FAYETTEVILLE — Prior commitments prevented Jim Robken from accepting the University of Arkansas’ invitation to return to Barnhill Arena for Saturday's Razorbacks Red-White basketball game.

Probably just as well. The Arkansas legend, as the former leader of the Hogwild Band, knew coming home wouldn’t be the same. Since 1991 an assistant professor and bands director at Louisiana Tech, his alma mater, Robken knew it wouldn’t be the same whether the Razorbacks played at Barnhill, where Robken reigned nationally renowned, or at Walton Arena, the Hogs’ hoops home since 1993-94 and resuming Oct. 20 with its floor scheduled to be finished for the Nolan Richardson Court unveiling.

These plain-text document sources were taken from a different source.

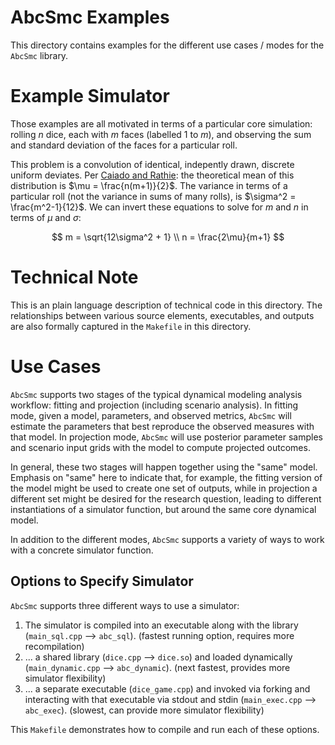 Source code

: # AbcSmc Examples

This directory contains examples for the different use cases / modes for the `AbcSmc` library.

# Example Simulator

Those examples are all motivated in terms of a particular core simulation: rolling $n$ dice, each with $m$ faces (labelled 1 to $m$), and observing the sum and standard deviation of the faces for a particular roll.

This problem is a convolution of identical, indepently drawn, discrete uniform deviates. Per [Caiado and Rathie](https://www.researchgate.net/profile/Camila-Caiado/publication/228457326_Polynomial_coefficients_and_distribution_of_the_sum_of_discrete_uniform_variables/links/00b7d53501e1ea6fbc000000/Polynomial-coefficients-and-distribution-of-the-sum-of-discrete-uniform-variables.pdf): the theoretical mean of this distribution is $\mu = \frac{n(m+1)}{2}$. The variance in terms of a particular roll (not the variance in sums of many rolls), is $\sigma^2 = \frac{m^2-1}{12}$. We can invert these equations to solve for $m$ and $n$ in terms of $\mu$ and $\sigma$:

$$
m = \sqrt{12\sigma^2 + 1} \\
n = \frac{2\mu}{m+1}
$$

# Technical Note

This is an plain language description of technical code in this directory. The relationships between various source elements, executables, and outputs are also formally captured in the `Makefile` in this directory.

# Use Cases

`AbcSmc` supports two stages of the typical dynamical modeling analysis workflow: fitting and projection (including scenario analysis). In fitting mode, given a model, parameters, and observed metrics, `AbcSmc` will estimate the parameters that best reproduce the observed measures with that model. In projection mode, `AbcSmc` will use posterior parameter samples and scenario input grids with the model to compute projected outcomes.

In general, these two stages will happen together using the "same" model. Emphasis on "same" here to indicate that, for example, the fitting version of the model might be used to create one set of outputs, while in projection a different set might be desired for the research question, leading to different instantiations of a simulator function, but around the same core dynamical model.

In addition to the different modes, `AbcSmc` supports a variety of ways to work with a concrete simulator function.

## Options to Specify Simulator

`AbcSmc` supports three different ways to use a simulator:

 1. The simulator is compiled into an executable along with the library (`main_sql.cpp` --> `abc_sql`). (fastest running option, requires more recompilation)
 2. ... a shared library (`dice.cpp` --> `dice.so`) and loaded dynamically (`main_dynamic.cpp` --> `abc_dynamic`). (next fastest, provides more simulator flexibility)
 3. ... a separate executable (`dice_game.cpp`) and invoked via forking and interacting with that executable via stdout and stdin (`main_exec.cpp` --> `abc_exec`). (slowest, can provide more simulator flexibility)

This `Makefile` demonstrates how to compile and run each of these options.
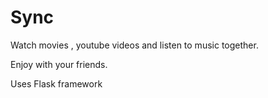 # Sync
Watch movies , youtube videos and listen to music together.

Enjoy with your friends.

Uses Flask framework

What Robken did — at former Arkansas Coach Eddie Sutton’s behest — helping Barnhill Arena become the court that visitors feared to tread isn’t done at Walton, or most anywhere else. Money-hungry athletic directors in suits and their marketing directors took dictatorial charge of what they call “game management.”

Robken lamented that to sportswriter Andrew Hutchinson in Hutchinson’s article for Rivals.com leading into Saturday's game about the former Hogwild and UA Marching Band director.

Disc jockeys constantly blaring insufferably loud, mindless music before and during the games, drowning out authentic crowd noise, and at Arkansas killing spontaneous Hog calls before they start, constant commercials and presentations and marketing director orchestrated sideshows and Jumbotron “cams” dreadfully diminish the bands’ impact that Robken and others used to orchestrate so uniquely.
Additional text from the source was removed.